• What you have to do:
Extract the whole listing as it stands. Do not include the pictures.

(Beginning of Records to use)

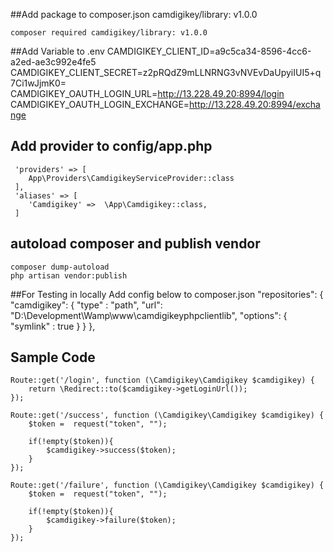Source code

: ##Add package to composer.json
    camdigikey/library: v1.0.0

    composer required camdigikey/library: v1.0.0

##Add Variable to .env
    CAMDIGIKEY_CLIENT_ID=a9c5ca34-8596-4cc6-a2ed-ae3c992e4fe5
    CAMDIGIKEY_CLIENT_SECRET=z2pRQdZ9mLLNRNG3vNVEvDaUpyiIUI5+q7Ci1wJjmK0=
    CAMDIGIKEY_OAUTH_LOGIN_URL=http://13.228.49.20:8994/login
    CAMDIGIKEY_OAUTH_LOGIN_EXCHANGE=http://13.228.49.20:8994/exchange
    
## Add provider to config/app.php
     'providers' => [
        App\Providers\CamdigikeyServiceProvider::class
     ],
     'aliases' => [
        'Camdigikey' =>  \App\Camdigikey::class,
     ]
     
## autoload composer and publish vendor 
    composer dump-autoload
    php artisan vendor:publish
    
##For Testing in locally Add config below to composer.json
    "repositories": {
        "camdigikey": {
            "type" : "path",
            "url": "D:\\Development\\Wamp\\www\\camdigikeyphpclientlib",
            "options": {
                "symlink" : true
            }
        }
    },
   
## Sample Code
    Route::get('/login', function (\Camdigikey\Camdigikey $camdigikey) {
        return \Redirect::to($camdigikey->getLoginUrl());
    });

    Route::get('/success', function (\Camdigikey\Camdigikey $camdigikey) {
        $token =  request("token", "");
    
        if(!empty($token)){
            $camdigikey->success($token);
        }
    });
    
    Route::get('/failure', function (\Camdigikey\Camdigikey $camdigikey) {
        $token =  request("token", "");
    
        if(!empty($token)){
            $camdigikey->failure($token);
        }
    });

(End of Records to use)

• Task solution:
Source code

: ##Add package to composer.json
    camdigikey/library: v1.0.0

    composer required camdigikey/library: v1.0.0

##Add Variable to .env
    CAMDIGIKEY_CLIENT_ID=a9c5ca34-8596-4cc6-a2ed-ae3c992e4fe5
    CAMDIGIKEY_CLIENT_SECRET=z2pRQdZ9mLLNRNG3vNVEvDaUpyiIUI5+q7Ci1wJjmK0=
    CAMDIGIKEY_OAUTH_LOGIN_URL=http://13.228.49.20:8994/login
    CAMDIGIKEY_OAUTH_LOGIN_EXCHANGE=http://13.228.49.20:8994/exchange
    
## Add provider to config/app.php
     'providers' => [
        App\Providers\CamdigikeyServiceProvider::class
     ],
     'aliases' => [
        'Camdigikey' =>  \App\Camdigikey::class,
     ]
     
## autoload composer and publish vendor 
    composer dump-autoload
    php artisan vendor:publish
    
##For Testing in locally Add config below to composer.json
    "repositories": {
        "camdigikey": {
            "type" : "path",
            "url": "D:\\Development\\Wamp\\www\\camdigikeyphpclientlib",
            "options": {
                "symlink" : true
            }
        }
    },
   
## Sample Code
    Route::get('/login', function (\Camdigikey\Camdigikey $camdigikey) {
        return \Redirect::to($camdigikey->getLoginUrl());
    });

    Route::get('/success', function (\Camdigikey\Camdigikey $camdigikey) {
        $token =  request("token", "");
    
        if(!empty($token)){
            $camdigikey->success($token);
        }
    });
    
    Route::get('/failure', function (\Camdigikey\Camdigikey $camdigikey) {
        $token =  request("token", "");
    
        if(!empty($token)){
            $camdigikey->failure($token);
        }
    });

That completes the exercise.